EXERCISE AIM:
The answer should consist of each line below that contains the word "langle".

[Source texts of formatted documents]
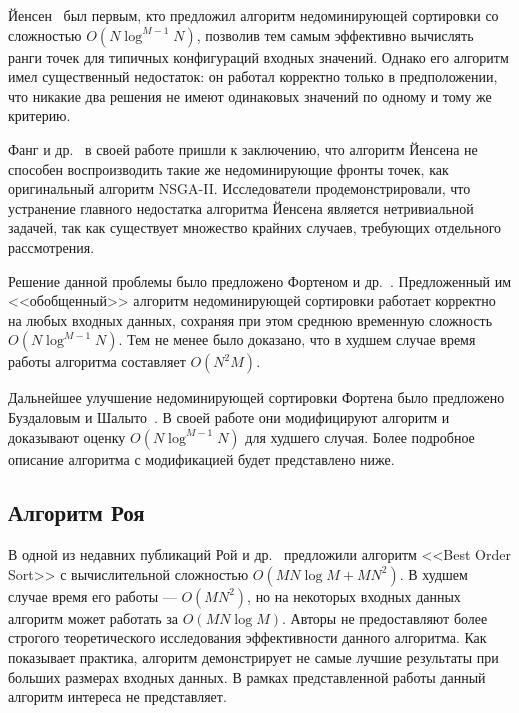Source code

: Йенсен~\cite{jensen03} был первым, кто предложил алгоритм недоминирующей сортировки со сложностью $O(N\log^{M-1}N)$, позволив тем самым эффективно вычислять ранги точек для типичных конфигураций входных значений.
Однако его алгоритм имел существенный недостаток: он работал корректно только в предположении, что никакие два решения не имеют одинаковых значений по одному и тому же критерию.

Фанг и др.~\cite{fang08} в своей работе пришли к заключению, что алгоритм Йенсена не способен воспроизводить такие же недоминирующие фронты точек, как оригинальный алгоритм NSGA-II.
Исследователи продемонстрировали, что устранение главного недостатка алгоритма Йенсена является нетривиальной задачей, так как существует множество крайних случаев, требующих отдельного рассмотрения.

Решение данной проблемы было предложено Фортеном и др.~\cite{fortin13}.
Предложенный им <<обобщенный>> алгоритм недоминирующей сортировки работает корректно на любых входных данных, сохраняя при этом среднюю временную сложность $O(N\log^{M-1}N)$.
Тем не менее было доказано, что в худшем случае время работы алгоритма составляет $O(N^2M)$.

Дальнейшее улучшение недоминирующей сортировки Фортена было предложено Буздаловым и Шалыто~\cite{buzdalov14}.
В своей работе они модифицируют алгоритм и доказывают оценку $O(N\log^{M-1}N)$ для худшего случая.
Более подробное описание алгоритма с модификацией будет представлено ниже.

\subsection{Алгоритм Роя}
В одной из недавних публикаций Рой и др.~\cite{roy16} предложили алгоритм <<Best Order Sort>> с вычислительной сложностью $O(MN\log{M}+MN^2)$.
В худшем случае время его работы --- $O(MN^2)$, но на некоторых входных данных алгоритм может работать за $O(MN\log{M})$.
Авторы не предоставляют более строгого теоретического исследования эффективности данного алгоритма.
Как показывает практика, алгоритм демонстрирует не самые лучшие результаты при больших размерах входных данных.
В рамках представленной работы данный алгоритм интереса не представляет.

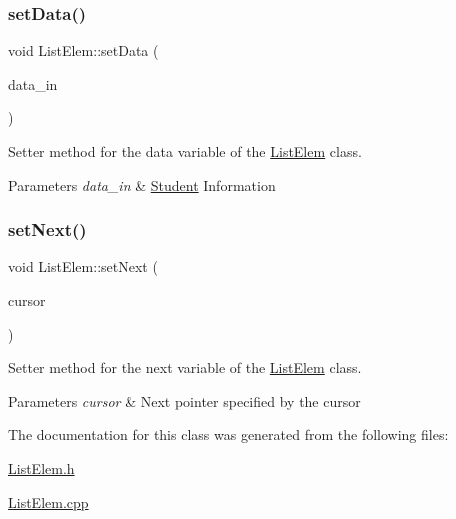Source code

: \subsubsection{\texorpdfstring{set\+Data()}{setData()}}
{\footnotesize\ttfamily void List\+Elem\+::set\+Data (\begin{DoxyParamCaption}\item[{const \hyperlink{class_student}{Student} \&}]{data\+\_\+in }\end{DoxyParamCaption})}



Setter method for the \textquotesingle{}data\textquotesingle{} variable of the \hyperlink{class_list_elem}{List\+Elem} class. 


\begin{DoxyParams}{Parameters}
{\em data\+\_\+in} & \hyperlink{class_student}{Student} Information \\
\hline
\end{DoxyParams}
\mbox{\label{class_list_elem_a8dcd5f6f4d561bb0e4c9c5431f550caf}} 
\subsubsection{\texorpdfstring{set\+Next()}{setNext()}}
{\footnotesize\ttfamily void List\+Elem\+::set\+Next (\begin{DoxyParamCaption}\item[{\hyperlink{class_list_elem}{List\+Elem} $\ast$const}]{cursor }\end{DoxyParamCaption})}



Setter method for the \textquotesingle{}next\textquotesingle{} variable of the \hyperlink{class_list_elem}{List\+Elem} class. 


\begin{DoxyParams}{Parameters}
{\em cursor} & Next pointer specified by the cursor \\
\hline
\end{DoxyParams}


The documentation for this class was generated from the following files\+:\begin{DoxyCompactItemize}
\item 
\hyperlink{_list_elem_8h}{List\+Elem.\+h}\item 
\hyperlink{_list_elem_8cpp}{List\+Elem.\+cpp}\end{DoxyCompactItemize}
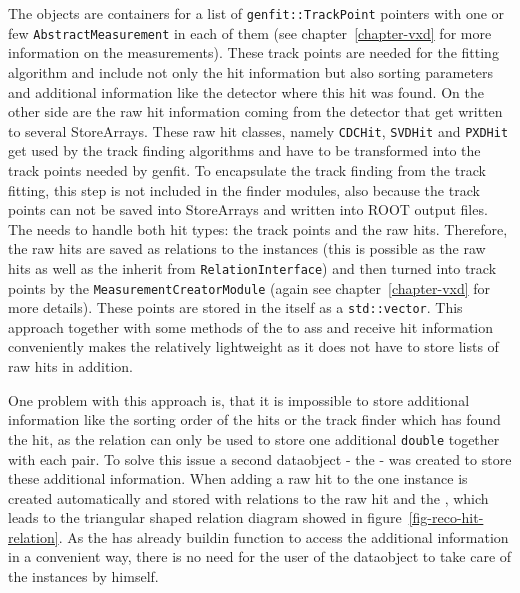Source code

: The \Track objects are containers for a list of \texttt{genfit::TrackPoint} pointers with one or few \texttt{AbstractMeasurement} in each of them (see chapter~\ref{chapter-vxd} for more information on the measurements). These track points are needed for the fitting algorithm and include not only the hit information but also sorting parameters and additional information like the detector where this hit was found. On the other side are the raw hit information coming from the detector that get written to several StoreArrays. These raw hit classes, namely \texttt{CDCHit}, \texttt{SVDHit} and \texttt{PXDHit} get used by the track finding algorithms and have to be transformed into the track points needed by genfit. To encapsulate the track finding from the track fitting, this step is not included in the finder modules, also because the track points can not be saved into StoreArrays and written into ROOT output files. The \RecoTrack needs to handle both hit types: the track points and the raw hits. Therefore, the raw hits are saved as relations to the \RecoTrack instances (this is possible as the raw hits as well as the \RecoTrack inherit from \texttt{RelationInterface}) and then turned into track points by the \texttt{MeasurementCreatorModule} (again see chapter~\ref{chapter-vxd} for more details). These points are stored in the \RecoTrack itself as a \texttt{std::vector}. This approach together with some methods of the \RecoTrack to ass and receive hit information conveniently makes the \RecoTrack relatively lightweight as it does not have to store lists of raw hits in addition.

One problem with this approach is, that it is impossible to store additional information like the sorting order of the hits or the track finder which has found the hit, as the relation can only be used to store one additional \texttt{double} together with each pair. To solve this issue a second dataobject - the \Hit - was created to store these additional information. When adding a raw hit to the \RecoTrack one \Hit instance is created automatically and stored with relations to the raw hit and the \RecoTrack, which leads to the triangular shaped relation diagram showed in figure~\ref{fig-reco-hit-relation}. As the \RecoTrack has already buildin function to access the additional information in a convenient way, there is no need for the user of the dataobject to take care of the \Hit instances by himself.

==

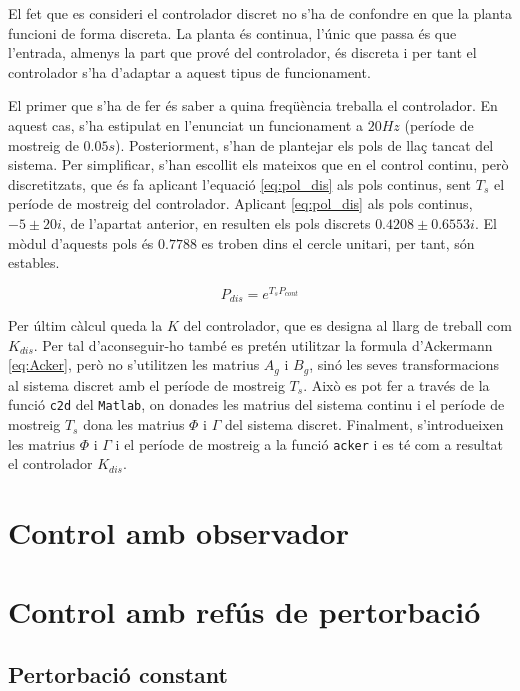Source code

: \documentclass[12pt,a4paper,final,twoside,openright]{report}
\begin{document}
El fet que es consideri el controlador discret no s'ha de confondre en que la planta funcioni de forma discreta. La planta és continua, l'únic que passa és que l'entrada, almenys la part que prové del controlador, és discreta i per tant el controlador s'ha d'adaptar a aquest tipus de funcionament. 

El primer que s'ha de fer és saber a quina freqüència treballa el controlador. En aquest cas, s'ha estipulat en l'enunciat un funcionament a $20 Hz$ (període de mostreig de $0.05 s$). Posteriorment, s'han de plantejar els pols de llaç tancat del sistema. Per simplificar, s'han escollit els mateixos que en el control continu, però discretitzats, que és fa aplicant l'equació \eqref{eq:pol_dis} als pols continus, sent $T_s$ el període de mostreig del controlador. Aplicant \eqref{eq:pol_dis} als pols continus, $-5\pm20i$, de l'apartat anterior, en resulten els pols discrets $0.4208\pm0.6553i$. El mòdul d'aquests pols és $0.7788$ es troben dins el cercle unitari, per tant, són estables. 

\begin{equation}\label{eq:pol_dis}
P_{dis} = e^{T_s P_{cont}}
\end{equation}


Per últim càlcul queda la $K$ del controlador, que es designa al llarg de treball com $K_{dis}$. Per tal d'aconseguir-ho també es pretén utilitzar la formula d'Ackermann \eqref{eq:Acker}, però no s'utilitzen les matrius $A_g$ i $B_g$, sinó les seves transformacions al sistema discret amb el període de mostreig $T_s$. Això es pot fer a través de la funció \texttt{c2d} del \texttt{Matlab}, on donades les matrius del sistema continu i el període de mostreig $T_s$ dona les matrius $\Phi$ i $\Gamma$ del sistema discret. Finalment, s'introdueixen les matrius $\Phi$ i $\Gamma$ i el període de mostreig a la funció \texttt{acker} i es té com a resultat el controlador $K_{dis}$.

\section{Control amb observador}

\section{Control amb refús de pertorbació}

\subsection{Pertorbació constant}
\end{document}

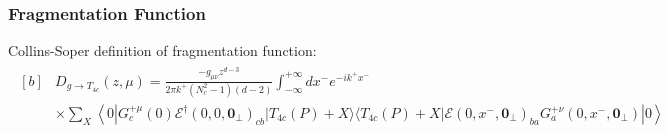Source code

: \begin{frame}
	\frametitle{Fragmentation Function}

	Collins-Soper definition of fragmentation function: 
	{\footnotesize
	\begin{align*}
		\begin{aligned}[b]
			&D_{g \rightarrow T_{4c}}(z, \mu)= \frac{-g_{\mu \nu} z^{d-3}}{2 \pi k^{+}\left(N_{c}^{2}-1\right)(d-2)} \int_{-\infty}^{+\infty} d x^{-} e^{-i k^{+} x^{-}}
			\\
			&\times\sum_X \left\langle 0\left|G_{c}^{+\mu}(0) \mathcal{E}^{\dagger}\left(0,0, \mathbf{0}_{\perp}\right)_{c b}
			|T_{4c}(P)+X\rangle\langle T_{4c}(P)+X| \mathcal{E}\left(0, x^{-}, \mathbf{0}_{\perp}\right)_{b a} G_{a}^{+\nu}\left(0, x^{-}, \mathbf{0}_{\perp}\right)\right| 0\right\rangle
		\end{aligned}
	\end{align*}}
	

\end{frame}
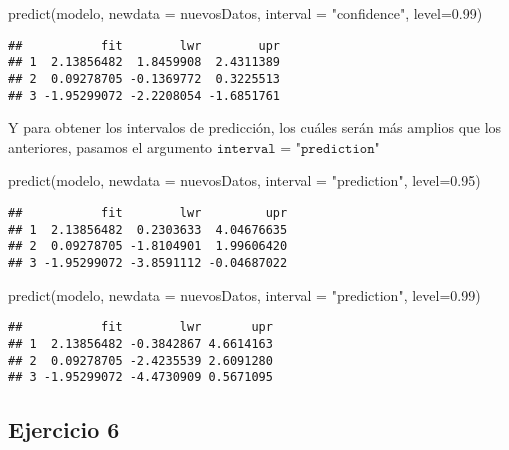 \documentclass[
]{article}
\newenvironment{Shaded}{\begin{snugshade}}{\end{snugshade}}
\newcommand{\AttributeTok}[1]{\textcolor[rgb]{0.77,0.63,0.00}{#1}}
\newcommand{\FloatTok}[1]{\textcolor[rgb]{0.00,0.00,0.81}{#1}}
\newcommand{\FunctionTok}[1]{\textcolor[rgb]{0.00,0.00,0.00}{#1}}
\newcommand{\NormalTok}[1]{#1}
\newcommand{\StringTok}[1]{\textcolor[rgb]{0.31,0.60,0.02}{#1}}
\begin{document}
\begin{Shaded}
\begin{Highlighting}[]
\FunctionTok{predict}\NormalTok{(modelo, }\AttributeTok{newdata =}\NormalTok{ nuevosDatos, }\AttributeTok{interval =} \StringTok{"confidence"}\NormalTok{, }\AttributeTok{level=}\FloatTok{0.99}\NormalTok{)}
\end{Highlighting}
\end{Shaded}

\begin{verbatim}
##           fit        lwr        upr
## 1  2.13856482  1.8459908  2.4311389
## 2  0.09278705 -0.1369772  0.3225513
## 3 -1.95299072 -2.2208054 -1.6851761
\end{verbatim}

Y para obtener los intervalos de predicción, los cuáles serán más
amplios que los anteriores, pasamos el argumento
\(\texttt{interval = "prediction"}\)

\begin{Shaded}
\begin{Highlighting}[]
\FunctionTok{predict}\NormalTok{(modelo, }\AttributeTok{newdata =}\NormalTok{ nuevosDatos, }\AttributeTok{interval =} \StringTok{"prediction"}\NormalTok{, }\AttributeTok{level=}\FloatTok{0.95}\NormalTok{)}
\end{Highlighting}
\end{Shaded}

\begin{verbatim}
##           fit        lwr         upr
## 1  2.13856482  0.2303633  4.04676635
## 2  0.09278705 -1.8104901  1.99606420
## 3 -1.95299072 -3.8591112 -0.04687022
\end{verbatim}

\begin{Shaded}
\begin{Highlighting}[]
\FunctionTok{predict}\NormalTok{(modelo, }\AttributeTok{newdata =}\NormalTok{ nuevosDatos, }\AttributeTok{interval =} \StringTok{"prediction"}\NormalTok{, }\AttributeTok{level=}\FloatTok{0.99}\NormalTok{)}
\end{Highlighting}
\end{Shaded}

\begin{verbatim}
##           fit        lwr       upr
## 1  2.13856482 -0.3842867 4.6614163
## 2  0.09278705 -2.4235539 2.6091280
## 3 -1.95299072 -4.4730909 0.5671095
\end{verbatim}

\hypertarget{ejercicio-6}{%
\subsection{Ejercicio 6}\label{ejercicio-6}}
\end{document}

EXERCISE RESPONSE:
			&\times\sum_X \left\langle 0\left|G_{c}^{+\mu}(0) \mathcal{E}^{\dagger}\left(0,0, \mathbf{0}_{\perp}\right)_{c b}
			|T_{4c}(P)+X\rangle\langle T_{4c}(P)+X| \mathcal{E}\left(0, x^{-}, \mathbf{0}_{\perp}\right)_{b a} G_{a}^{+\nu}\left(0, x^{-}, \mathbf{0}_{\perp}\right)\right| 0\right\rangle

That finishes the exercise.